Your objective:
In the records that follow, find each line with the word "typing" and copy it.

Listed records:
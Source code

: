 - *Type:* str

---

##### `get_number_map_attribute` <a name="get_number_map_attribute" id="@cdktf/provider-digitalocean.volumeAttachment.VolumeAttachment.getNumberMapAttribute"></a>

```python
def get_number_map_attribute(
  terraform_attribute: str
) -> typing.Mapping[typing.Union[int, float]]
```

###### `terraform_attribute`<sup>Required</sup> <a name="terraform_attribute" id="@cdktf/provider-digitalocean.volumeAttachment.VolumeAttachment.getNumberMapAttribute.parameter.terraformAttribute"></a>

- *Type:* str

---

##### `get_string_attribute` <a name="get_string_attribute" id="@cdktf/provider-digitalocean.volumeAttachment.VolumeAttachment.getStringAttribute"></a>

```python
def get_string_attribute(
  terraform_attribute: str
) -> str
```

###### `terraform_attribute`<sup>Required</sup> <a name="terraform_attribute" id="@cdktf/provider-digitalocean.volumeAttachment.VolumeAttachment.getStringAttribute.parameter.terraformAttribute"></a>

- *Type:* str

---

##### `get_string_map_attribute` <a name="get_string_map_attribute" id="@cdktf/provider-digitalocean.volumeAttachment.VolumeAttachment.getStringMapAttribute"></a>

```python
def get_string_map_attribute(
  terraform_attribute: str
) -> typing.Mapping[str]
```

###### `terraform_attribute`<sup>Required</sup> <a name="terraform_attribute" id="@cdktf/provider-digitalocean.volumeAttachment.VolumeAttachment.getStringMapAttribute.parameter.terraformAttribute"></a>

Your response:
) -> typing.Mapping[typing.Union[int, float]]
) -> typing.Mapping[str]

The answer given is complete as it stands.